But he caught me in the kitchen (it wasn't me) saw me eating on the sofa (it wasn't me) saw the crumbs on my sweatshirt (it wasn't me) heard the crunch getting louder (it wasn't me)

Chocolate chip peanut butter oat cookies

Here's the recipe of these yummy chocolate chip peanut butter oat cookies- cuz who knows just when you may need a cookie or two at home??

(For about 15-20 cookies)

You will need:

- 1 cup rolled oats (I used oat flakes so they’re smoother and nicer for baking)

- 3/4 cup whole wheat flour

- 1 tsp baking powder

- 1/4 tsp salt

- 1 large egg, room temperature

- 1 tsp vanilla extract

- 1/2 cup organic peanut butter (ingredients only peanuts and salt)

- 1/2 cup honey or agave syrup

- 3 tbsp dark chocolate chips

Optional: add 1 scoop of protein


*Preheat the oven to 160°C, and line an oven tray with a baking sheet.*

1. Whisk together the dry ingredients (oats, flour, baking powder, and salt) in a bowl (optional: scoop of protein).

2. In a separate bowl, whisk together the egg and vanilla.
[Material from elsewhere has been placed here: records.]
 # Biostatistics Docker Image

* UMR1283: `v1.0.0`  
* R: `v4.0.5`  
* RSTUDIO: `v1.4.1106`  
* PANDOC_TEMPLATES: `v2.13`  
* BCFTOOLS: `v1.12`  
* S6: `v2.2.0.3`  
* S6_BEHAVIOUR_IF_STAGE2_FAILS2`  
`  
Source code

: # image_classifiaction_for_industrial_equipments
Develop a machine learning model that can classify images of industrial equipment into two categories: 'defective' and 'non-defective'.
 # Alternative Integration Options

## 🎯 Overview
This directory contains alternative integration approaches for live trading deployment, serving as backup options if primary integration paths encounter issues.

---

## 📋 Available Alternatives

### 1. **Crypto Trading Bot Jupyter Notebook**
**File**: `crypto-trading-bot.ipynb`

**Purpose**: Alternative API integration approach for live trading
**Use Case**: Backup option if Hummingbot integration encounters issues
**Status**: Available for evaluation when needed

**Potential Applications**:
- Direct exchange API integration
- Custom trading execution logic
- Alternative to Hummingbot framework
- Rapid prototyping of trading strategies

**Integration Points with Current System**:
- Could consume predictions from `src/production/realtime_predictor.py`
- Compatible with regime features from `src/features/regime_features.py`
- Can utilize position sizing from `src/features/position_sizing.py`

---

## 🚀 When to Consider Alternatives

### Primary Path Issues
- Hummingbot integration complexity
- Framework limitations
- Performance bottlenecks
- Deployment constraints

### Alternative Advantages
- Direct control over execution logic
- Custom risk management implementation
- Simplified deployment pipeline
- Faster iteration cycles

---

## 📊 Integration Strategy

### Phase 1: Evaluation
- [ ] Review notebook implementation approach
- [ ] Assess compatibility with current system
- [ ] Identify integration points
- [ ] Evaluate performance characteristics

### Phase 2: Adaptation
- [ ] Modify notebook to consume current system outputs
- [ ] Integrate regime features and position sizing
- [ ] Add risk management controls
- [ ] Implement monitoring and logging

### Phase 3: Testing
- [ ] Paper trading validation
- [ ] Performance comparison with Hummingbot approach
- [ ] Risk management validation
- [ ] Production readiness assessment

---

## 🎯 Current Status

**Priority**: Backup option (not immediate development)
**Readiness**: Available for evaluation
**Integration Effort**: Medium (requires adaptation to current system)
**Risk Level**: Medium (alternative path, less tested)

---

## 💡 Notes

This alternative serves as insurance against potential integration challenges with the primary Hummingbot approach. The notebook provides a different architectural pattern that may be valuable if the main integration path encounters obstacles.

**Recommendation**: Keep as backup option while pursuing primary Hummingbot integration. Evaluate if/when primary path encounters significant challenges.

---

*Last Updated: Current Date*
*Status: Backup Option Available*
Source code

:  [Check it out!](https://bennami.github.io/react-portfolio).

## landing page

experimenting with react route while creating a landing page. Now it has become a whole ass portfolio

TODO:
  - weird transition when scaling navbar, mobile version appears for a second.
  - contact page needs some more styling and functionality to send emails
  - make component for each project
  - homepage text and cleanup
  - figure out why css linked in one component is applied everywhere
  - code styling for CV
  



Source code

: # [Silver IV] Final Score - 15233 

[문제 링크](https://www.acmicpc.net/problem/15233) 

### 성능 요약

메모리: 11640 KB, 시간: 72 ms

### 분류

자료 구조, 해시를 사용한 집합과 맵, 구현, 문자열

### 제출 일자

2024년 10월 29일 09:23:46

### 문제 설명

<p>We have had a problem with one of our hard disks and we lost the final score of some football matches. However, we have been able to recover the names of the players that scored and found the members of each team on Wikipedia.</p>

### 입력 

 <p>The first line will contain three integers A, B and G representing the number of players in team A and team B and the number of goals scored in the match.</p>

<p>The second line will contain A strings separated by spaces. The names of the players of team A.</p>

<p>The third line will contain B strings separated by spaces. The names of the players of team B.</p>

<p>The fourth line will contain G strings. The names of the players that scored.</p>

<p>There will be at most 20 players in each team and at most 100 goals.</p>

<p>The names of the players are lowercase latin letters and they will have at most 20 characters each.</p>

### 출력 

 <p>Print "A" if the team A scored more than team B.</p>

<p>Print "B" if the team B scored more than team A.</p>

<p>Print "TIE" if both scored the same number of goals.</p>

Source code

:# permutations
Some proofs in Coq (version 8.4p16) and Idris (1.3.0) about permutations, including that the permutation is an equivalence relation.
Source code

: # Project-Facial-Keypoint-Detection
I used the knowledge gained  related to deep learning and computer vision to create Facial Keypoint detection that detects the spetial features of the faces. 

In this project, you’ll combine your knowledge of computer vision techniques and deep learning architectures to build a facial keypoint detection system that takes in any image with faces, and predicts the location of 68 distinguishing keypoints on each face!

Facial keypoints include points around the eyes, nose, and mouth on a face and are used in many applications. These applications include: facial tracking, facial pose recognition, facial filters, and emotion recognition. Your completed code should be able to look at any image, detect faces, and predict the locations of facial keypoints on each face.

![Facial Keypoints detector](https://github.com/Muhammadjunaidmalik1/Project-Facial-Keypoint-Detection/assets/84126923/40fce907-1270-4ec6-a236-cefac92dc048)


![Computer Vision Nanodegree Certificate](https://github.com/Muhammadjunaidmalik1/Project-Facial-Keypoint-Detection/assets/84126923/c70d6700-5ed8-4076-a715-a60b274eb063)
Mix in the peanut butter until completely smooth. Stir in the honey (or agave). Add it in the flour mixture, stirring until everything is blended well together (I used my hands – it’s easier).

3. Add the dark chocolate chips. Use your hands to mix everything together until texture becomes like cookiedough.

4. Drop the cookie dough into scoops on the prepared sheet, and flatten to the desired thickness and width. You may have some remaining chocolate chips in the bowl, you can gently stick them back in each cookie. Bake the cookies for 10-15 minutes, checking in between. Cookies should be done once they turn a little shade of light brown at the top. Let the cookies cool in the pan for 10 minutes before you serve.

You can store them in an airtight container at room temperature for 3 days.

Nom nom nom! Enjoy!!!!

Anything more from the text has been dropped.